• [EXERCISE INSTRUCTIONS] When a line of the entries contains "exam", please list that line.
Top of MATERIAL FOR THIS EXERCISE
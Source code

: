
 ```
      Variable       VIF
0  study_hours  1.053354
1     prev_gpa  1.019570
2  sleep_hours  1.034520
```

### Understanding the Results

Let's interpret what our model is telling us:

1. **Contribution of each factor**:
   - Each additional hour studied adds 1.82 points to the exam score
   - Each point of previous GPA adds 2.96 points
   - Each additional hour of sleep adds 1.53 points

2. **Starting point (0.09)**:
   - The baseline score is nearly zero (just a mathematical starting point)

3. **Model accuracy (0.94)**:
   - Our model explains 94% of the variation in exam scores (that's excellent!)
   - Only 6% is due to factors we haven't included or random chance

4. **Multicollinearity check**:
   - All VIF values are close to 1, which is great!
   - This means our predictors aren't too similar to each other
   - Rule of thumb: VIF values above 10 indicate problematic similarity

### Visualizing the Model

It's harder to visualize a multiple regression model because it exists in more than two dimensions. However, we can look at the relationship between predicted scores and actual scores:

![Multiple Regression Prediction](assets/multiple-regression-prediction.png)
Bottom of MATERIAL FOR THIS EXERCISE
• [SOLUTION TO THE PROBLEM]
   - Each additional hour studied adds 1.82 points to the exam score
   - Our model explains 94% of the variation in exam scores (that's excellent!)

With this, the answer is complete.